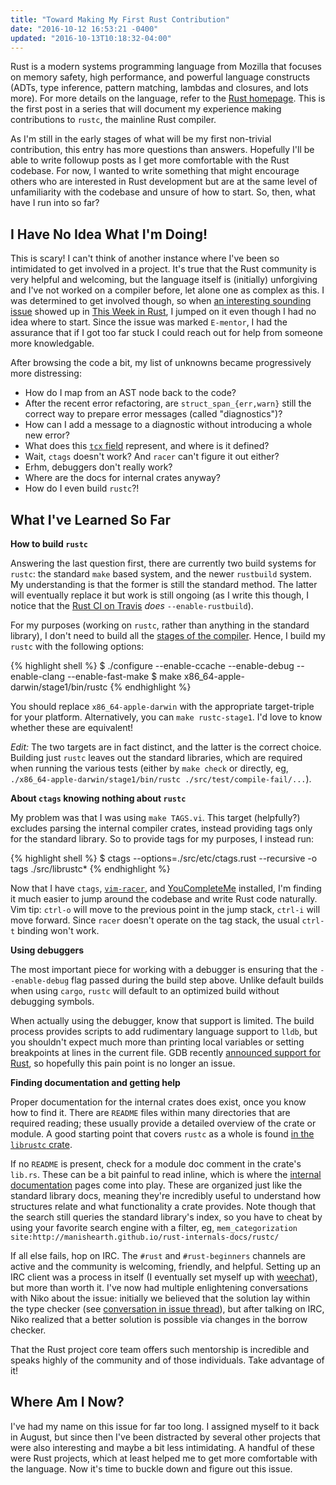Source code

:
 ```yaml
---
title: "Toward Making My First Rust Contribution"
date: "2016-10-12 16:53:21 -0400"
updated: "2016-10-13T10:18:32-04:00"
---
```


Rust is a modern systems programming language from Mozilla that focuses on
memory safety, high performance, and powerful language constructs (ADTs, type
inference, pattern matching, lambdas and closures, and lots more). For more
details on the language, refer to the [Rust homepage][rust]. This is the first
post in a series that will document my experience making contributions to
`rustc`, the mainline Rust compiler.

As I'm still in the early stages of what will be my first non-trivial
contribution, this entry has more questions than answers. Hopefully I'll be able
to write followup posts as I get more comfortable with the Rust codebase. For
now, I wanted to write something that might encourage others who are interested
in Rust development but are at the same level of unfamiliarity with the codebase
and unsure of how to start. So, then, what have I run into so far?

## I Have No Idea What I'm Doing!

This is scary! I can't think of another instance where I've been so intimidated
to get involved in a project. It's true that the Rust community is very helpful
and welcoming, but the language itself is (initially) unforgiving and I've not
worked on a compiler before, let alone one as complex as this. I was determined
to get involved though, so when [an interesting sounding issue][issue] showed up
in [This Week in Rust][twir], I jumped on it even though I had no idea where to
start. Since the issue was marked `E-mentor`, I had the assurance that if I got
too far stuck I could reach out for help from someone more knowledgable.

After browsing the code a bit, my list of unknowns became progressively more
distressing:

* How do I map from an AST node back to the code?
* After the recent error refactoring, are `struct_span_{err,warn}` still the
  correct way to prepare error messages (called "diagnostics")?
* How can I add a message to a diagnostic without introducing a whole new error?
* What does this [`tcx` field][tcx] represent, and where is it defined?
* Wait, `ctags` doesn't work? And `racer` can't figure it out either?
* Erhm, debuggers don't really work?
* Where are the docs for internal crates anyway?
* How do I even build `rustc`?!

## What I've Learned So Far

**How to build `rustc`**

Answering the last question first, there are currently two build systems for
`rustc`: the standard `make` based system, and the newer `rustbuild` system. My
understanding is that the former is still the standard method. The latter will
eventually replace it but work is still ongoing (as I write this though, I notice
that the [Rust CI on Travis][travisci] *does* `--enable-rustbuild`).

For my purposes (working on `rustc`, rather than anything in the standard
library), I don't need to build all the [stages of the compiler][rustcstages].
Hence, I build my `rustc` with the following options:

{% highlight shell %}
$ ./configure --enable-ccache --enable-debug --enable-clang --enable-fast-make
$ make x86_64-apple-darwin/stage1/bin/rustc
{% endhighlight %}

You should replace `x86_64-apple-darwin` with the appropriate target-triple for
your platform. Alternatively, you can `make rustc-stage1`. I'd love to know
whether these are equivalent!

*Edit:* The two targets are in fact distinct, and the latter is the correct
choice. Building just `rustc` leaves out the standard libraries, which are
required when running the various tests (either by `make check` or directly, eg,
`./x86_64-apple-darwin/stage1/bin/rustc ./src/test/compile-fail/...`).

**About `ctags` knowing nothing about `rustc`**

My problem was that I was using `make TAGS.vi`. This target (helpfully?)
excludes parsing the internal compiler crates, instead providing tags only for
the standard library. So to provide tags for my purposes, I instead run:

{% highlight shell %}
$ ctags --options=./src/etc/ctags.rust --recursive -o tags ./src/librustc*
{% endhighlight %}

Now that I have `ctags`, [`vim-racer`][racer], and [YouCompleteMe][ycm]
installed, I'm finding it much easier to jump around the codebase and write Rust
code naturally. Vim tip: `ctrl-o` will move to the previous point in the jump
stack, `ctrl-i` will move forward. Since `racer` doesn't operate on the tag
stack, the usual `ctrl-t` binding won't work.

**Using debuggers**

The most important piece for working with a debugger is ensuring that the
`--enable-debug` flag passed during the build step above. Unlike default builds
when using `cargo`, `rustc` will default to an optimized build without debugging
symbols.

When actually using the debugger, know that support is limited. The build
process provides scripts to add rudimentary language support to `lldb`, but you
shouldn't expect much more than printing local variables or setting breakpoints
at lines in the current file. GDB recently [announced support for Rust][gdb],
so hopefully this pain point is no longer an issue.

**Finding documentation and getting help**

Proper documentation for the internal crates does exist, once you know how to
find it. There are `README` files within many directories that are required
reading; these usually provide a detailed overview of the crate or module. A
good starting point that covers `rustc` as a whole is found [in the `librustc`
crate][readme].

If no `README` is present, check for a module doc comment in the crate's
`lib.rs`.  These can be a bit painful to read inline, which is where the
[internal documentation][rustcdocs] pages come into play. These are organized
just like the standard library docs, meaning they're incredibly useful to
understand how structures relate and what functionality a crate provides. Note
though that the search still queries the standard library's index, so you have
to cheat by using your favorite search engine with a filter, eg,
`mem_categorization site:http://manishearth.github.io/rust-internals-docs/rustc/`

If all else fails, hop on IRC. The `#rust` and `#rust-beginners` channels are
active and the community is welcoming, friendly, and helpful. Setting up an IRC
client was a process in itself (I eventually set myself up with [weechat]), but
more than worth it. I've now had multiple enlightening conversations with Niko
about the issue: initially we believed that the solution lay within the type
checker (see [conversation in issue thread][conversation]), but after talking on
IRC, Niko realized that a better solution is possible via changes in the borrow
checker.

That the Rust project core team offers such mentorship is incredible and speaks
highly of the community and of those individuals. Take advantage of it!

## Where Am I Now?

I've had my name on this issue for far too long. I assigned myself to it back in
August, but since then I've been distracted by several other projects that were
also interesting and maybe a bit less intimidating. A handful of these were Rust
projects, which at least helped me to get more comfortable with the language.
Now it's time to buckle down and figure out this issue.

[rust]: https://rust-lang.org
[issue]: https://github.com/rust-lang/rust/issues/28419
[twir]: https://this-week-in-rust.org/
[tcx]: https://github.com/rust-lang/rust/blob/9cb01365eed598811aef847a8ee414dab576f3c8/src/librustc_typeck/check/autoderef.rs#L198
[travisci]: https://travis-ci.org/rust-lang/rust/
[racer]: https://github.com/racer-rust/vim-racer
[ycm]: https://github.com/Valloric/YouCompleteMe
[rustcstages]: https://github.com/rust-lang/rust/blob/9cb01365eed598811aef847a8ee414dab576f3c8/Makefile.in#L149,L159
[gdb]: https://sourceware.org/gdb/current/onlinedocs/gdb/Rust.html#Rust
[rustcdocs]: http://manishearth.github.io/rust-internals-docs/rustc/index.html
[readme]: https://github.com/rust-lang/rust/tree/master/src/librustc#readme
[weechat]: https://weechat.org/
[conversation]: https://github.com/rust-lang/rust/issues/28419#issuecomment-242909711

--

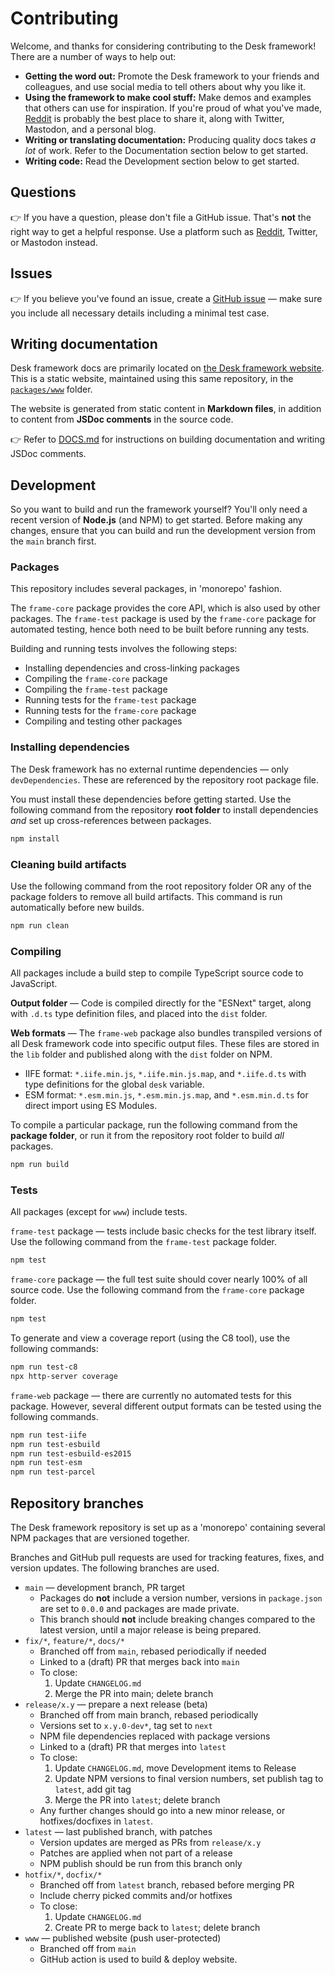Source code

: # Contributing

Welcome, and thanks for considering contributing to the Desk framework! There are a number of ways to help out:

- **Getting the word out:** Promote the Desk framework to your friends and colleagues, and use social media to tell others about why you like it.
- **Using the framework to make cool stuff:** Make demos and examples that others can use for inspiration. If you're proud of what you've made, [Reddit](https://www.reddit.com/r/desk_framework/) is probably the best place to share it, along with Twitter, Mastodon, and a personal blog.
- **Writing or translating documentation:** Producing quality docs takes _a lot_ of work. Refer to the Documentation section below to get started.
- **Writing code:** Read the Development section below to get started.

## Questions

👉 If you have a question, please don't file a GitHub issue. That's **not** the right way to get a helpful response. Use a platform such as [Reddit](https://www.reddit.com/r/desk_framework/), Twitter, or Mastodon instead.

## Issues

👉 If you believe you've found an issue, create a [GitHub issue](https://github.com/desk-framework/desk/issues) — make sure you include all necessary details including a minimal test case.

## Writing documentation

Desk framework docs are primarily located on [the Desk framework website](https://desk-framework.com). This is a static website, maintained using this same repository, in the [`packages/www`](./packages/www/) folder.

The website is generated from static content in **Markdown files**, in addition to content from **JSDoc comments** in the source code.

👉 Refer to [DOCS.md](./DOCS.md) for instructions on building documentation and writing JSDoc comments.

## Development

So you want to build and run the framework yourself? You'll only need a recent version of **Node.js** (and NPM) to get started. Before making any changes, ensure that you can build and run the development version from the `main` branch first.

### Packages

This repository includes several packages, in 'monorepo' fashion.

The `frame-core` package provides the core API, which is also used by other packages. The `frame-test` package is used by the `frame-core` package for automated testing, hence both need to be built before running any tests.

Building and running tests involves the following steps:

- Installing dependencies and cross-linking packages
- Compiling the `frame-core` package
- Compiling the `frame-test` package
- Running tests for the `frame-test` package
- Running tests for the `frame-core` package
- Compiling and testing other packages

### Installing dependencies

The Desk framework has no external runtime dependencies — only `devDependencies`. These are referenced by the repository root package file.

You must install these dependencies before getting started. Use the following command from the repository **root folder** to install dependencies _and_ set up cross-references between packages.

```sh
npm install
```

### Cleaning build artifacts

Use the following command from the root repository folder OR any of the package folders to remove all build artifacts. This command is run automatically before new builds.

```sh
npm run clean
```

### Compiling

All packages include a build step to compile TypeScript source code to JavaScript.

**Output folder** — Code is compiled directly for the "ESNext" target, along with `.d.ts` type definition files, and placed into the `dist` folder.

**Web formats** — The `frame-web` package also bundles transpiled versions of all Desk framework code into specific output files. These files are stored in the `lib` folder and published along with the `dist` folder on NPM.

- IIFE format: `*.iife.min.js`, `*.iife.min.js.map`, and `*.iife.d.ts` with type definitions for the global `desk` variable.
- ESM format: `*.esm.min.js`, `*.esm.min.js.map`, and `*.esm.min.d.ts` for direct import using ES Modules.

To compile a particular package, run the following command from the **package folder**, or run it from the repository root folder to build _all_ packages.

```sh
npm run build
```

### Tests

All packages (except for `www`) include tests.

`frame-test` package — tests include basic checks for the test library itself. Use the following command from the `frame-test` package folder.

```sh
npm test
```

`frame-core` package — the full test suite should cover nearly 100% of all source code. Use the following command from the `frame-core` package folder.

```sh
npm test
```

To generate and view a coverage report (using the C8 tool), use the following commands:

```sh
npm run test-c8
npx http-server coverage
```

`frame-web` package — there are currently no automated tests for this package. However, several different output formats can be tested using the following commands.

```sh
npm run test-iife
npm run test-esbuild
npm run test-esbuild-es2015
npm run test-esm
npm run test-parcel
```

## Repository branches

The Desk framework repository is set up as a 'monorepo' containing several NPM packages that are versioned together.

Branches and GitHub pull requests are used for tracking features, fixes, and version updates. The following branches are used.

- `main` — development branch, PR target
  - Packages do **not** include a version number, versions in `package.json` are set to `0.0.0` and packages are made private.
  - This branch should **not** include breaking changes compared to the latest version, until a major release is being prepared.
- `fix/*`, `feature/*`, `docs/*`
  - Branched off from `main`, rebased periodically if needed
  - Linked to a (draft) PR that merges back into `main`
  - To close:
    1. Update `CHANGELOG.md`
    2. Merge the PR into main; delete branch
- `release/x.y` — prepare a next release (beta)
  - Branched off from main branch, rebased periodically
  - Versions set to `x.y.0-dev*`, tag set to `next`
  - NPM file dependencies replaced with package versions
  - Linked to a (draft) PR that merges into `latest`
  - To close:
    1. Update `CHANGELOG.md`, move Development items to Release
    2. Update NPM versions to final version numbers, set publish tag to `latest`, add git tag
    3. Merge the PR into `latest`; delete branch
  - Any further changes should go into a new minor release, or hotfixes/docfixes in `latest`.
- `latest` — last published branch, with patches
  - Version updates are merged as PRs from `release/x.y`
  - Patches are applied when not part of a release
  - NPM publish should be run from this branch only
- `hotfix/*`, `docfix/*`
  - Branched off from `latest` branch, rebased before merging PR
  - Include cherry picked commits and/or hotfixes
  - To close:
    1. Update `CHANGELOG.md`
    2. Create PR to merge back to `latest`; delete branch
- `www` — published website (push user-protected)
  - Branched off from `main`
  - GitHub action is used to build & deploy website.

• _WHAT TO PRODUCE_:
Set down again, word for word, the stretch of records from the line with "## I Have No Idea What I'm Doing!" to the line with "correct way to", both of those lines included.

• _SOLUTION TO THIS PROBLEM_:
## I Have No Idea What I'm Doing!

This is scary! I can't think of another instance where I've been so intimidated
to get involved in a project. It's true that the Rust community is very helpful
and welcoming, but the language itself is (initially) unforgiving and I've not
worked on a compiler before, let alone one as complex as this. I was determined
to get involved though, so when [an interesting sounding issue][issue] showed up
in [This Week in Rust][twir], I jumped on it even though I had no idea where to
start. Since the issue was marked `E-mentor`, I had the assurance that if I got
too far stuck I could reach out for help from someone more knowledgable.

After browsing the code a bit, my list of unknowns became progressively more
distressing:

* How do I map from an AST node back to the code?
* After the recent error refactoring, are `struct_span_{err,warn}` still the
  correct way to prepare error messages (called "diagnostics")?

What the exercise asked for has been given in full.